Kyra watched Noel. He looked happy, but was part of him feeling, like her, that there was work to be done on Quadra and Campbell River? The idea, that the green van man was trying to stop Noel and her from investigating Derek’s beating, gave her pause. No fear, not yet, just desire to get at the real situation. She sipped cranberry and soda water. It softened the squirmy feeling in her stomach.
They moved to the table where they found chicken, vegetables, potato casserole, salad. Noel said, raising his glass. “Another first-rate meal, thanks to all of you.” Astrid smiled, gratified, and said it was easy, she’d done most of it before they got here. More glasses on high. They ate. Desert appeared, crème caramel. Noel’s phone rang. He got up.
Paul dipped into his crème. “Excellent!”
Noel stepped out of the room and raised the phone to his ear. “Yes? . . . Yes? . . . You mean now? . . . Sure, of course.” He waited, listening. “Okay. See you there.” Back to the table. The others, except for Kyra who was watching him, were deep in conversation. He squatted by her chair. “Jason says Derek is coming out of the coma.”
“Whoo. Let’s go.” She stood.
Noel stood too. “Sorry, everyone. Major doings. We have to go back. Now.”
Seth: “What’s happened?”
“Derek, the man in the coma. He’s coming out. He might remember things.”
Astrid said, “His parents must be so relieved.”
Alana too got up. “May I come with you again? Please?”
Noel thought, if the van guy is after Kyra and me, it’ll be dangerous for you. He didn’t say this aloud. No one should know there might be a risk. For anyone. “You haven’t seen your parents for a long time, Alana. Let alone your grandparents.”

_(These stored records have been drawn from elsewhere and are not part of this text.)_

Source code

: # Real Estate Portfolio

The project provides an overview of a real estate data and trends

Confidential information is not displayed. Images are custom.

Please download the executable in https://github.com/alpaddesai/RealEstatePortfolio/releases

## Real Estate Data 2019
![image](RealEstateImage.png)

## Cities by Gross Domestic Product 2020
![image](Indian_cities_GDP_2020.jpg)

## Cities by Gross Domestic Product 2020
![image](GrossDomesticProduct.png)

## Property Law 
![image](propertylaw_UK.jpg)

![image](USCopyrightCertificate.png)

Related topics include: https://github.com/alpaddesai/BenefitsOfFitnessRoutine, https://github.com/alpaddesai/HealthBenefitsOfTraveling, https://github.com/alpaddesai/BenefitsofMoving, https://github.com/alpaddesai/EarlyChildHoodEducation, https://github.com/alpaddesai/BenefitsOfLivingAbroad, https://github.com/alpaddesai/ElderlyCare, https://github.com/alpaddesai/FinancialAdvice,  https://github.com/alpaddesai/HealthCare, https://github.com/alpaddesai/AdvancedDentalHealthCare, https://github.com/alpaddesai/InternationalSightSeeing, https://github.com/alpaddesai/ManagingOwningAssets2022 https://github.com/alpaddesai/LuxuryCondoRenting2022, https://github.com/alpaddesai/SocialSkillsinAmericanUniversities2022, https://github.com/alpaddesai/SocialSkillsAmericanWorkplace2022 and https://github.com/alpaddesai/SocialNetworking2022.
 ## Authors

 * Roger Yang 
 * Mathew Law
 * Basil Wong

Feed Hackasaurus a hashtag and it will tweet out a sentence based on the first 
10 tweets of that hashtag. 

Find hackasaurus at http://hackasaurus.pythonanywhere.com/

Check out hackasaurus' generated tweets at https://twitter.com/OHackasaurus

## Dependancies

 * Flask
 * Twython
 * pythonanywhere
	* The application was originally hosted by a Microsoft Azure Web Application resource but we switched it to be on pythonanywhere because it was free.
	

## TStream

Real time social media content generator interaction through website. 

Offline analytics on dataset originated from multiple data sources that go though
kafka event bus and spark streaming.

“I really want to come with you.”
“We don’t know if Derek is really coming around. Could be a wild goose chase.”
“I’ve started on this case. I want to see what develops.”
“We’ll report everything—”
Seth said, “How long will you be gone?”
“It could take a while.”
“Alana, you can go with Noel and Kyra for two days. Noel says you’re helpful. If they’re not finished with the case then, you get on the bus and come back by yourself.”
“Daddy—”
“Two days. Your grandparents see little enough of you.”
She tucked her lip behind her teeth. And conceded.